But as well as the bad, there’s also a kind of euphoria, a kind of manic happiness. Gratitude for life and having loved them. Everything is saturated, in bloom, brighter. It puts things in perspective. When I eventually made it back to work, I think this bi-polar feeling seeped into Leviathan, it’s like: ‘yeah I’m fucking here, I’m alive, here’s some fucking art to prove it’. It needed to be an aggressive life-affirming thing.
My artwork always has an emotional drive to it, it’s ultimately got to resonate with me on an instinctual level in some way for me to pursue it - I love to explore this with generative art as I feel that it is underrepresented in the space, I want to see algorithms that scream.

4. Patterns & Meaning
I based the algorithm on a reflected pattern, this was to aid in the viewers comprehension of a form while keeping it abstract, a skeleton to help them project. I think that because of this the piece becomes a mirror of the viewer. They see what they want. I like to provide an ambiance and gentle guide through the title and project description but for the most part I leave it to the viewer. I feel context enhances work and I never want to say exactly what my work IS. 
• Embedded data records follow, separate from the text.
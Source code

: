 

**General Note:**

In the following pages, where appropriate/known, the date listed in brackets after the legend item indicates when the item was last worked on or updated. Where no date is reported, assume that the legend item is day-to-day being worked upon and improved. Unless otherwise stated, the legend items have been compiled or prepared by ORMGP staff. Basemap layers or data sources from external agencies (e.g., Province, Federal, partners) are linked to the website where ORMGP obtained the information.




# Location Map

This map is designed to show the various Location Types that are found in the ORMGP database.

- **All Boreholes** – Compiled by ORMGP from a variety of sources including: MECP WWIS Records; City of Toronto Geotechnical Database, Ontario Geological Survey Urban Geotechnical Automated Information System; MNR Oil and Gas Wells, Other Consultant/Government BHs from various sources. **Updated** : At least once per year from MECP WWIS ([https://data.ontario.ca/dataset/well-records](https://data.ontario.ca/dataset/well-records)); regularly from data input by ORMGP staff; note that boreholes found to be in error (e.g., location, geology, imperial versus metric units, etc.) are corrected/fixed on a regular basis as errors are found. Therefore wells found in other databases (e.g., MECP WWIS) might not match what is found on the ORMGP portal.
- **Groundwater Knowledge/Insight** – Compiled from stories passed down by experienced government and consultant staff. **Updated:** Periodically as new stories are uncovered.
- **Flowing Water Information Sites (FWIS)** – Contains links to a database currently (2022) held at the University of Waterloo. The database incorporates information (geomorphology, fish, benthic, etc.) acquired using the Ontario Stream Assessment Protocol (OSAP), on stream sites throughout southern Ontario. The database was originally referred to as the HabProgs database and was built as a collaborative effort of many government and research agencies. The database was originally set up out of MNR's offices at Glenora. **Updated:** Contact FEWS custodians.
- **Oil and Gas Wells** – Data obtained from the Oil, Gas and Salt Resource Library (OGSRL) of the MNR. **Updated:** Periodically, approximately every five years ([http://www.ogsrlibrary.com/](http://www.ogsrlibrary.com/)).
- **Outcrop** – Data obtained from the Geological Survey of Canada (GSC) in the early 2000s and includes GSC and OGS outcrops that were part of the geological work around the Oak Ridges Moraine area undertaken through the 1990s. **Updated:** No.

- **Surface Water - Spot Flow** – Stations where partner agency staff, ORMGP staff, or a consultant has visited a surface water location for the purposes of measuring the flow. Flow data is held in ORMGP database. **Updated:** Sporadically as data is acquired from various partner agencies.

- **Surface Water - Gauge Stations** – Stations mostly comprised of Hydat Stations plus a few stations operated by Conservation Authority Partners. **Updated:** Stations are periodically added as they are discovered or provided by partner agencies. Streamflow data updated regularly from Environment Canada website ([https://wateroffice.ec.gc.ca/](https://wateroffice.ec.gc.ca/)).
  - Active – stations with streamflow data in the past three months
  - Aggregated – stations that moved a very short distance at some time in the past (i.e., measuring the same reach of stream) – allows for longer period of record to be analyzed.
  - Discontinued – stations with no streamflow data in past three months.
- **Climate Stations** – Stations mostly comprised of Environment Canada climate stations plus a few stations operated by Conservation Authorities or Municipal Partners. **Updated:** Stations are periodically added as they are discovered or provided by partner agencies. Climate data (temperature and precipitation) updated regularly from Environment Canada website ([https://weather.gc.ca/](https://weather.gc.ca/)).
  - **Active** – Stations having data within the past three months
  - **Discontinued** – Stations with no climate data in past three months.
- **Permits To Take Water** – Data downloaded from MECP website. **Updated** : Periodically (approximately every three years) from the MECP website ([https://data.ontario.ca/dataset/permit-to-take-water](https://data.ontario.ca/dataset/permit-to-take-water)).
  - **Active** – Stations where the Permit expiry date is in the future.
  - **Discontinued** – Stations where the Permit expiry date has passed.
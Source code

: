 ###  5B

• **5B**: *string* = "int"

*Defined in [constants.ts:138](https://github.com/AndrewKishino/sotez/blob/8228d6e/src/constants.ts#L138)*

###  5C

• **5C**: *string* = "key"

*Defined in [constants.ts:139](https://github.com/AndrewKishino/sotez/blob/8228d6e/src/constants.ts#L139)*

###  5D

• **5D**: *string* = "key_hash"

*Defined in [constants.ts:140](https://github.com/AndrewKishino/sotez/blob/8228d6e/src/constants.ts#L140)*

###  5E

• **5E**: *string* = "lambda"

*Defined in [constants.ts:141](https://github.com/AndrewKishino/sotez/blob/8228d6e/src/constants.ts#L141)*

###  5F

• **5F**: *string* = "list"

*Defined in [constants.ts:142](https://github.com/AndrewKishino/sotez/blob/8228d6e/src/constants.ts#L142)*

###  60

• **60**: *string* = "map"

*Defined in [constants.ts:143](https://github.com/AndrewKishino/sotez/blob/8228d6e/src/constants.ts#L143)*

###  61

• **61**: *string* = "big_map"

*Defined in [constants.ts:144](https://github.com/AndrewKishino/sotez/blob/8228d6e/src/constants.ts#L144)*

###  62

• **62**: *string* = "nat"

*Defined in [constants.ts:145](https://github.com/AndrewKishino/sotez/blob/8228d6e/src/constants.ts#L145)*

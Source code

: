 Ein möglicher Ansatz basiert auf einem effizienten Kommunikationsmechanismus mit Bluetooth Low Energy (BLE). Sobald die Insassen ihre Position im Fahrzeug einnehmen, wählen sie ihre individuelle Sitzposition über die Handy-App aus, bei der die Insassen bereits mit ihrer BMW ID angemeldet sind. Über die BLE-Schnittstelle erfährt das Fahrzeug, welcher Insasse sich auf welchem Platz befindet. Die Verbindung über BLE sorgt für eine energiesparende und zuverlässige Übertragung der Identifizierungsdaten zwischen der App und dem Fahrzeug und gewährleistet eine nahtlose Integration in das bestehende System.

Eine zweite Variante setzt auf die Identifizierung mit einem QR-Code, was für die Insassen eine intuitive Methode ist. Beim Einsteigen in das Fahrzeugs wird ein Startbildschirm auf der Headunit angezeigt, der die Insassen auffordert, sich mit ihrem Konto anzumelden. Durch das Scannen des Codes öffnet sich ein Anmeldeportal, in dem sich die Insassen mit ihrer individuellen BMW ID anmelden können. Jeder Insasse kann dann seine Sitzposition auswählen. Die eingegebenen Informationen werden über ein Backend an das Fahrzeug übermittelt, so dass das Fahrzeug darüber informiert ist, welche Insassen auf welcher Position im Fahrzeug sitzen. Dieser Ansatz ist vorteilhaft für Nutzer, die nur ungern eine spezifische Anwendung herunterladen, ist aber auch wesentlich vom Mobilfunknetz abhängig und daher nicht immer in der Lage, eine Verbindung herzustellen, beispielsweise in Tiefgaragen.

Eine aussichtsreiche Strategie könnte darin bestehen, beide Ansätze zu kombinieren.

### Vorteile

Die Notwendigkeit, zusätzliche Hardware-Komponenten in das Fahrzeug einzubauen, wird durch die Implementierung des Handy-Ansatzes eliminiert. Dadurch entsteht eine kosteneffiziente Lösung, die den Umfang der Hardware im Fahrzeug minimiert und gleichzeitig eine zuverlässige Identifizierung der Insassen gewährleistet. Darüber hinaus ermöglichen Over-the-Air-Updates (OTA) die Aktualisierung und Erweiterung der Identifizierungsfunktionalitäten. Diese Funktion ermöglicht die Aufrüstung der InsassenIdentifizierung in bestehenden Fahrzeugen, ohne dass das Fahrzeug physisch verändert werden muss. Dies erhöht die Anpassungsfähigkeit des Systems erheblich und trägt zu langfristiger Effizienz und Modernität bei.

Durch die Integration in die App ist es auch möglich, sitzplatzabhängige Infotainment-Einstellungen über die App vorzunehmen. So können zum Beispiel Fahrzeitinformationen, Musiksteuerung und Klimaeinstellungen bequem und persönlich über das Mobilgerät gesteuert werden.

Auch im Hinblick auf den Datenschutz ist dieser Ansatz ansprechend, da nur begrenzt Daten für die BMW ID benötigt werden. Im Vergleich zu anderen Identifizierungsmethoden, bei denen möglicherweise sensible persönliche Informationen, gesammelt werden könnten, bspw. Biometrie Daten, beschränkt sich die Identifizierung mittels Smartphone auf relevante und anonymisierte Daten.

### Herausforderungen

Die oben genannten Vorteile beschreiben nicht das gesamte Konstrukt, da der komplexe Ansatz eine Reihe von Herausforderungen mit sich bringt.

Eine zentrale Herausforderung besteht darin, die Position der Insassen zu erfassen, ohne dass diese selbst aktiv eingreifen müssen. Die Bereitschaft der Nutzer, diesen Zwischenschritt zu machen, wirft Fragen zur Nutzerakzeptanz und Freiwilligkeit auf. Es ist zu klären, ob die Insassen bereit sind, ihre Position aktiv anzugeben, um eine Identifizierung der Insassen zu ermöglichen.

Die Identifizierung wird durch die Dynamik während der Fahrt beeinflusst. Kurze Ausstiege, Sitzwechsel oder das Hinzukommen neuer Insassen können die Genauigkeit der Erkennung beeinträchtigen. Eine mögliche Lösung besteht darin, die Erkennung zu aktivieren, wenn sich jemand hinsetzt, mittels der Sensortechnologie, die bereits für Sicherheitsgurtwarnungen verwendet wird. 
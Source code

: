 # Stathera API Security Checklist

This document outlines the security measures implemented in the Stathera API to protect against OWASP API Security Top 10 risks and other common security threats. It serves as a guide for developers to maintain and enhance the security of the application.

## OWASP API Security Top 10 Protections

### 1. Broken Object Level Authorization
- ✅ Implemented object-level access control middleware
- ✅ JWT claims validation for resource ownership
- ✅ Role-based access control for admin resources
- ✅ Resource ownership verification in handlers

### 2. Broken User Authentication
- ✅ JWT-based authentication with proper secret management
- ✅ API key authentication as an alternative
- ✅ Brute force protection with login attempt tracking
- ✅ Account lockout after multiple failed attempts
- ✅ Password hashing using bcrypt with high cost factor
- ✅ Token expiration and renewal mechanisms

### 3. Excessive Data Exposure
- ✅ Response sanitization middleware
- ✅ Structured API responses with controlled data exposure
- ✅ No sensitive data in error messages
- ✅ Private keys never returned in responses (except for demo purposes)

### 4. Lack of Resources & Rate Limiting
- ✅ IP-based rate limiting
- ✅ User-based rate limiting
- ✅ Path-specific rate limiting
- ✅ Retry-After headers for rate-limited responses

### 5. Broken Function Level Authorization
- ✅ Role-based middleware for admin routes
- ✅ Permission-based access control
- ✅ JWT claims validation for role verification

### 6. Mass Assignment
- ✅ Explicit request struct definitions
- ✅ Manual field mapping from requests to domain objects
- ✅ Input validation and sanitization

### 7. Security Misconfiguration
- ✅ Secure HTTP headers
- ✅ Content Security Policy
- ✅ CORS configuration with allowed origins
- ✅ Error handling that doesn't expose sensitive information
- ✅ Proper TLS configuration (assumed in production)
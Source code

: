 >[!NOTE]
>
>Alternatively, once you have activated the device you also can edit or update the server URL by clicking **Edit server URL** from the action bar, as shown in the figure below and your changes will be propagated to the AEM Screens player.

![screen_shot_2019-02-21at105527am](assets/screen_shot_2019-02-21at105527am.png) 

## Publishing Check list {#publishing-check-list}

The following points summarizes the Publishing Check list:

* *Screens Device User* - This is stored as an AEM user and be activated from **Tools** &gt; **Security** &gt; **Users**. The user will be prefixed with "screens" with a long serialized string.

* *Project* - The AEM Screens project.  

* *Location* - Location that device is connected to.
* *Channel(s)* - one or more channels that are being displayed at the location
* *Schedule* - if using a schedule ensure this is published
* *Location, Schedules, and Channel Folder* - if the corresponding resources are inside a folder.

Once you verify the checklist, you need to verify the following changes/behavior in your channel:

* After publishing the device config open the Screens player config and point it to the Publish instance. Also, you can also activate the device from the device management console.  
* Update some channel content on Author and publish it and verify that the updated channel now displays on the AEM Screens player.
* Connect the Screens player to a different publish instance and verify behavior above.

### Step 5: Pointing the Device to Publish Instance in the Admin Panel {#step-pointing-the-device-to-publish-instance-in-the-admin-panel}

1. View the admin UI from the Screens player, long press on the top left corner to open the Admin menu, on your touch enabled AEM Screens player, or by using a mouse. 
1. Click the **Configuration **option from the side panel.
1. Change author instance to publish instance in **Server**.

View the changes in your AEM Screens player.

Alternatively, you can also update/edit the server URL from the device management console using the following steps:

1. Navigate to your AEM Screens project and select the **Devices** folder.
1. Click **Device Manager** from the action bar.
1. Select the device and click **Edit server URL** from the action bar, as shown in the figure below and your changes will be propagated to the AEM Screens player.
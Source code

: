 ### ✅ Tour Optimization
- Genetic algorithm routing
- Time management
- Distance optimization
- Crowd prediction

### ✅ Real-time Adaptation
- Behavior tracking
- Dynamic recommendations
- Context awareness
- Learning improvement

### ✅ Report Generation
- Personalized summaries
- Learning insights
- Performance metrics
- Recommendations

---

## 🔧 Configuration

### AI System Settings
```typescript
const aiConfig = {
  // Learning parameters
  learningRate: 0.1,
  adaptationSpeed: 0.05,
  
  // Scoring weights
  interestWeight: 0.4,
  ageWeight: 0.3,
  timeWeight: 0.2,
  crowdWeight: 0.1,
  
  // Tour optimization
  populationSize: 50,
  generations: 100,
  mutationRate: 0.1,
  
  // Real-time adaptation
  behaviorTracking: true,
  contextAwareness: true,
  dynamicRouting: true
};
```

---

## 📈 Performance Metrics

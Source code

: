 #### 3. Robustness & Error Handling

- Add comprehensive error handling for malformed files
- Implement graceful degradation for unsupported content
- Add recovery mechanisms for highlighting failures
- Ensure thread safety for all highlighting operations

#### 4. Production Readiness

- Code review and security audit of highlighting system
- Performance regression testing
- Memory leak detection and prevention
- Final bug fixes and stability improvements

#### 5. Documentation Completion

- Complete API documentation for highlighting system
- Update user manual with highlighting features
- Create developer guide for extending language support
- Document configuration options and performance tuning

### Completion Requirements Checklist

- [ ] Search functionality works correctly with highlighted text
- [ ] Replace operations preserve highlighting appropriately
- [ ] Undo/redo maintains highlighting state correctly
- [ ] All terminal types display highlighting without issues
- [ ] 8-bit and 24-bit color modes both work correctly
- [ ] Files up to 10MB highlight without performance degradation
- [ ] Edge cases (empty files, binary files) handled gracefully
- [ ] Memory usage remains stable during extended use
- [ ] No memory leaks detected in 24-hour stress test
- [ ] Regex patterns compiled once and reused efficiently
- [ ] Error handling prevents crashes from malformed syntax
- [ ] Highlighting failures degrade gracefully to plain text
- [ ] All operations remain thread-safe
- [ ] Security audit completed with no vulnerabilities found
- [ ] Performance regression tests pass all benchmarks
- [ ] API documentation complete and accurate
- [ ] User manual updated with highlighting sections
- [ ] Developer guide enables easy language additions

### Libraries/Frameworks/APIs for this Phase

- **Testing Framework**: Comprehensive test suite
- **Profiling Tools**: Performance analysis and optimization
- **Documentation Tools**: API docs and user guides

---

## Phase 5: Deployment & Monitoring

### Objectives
Ultimately the visual either resonates or not, definitions only belittle that.
I love that bit of what I do, seeing what part of how I feel has been transmitted to individual viewers and what part is totally them. These marks are indifferent, there is no form apart from the ones we see in our heads when we look at the piece.
It’s like a chemical reaction that I start and you finish. A colossal dream we’re all sharing together. A leviathan.
I hope you enjoy it.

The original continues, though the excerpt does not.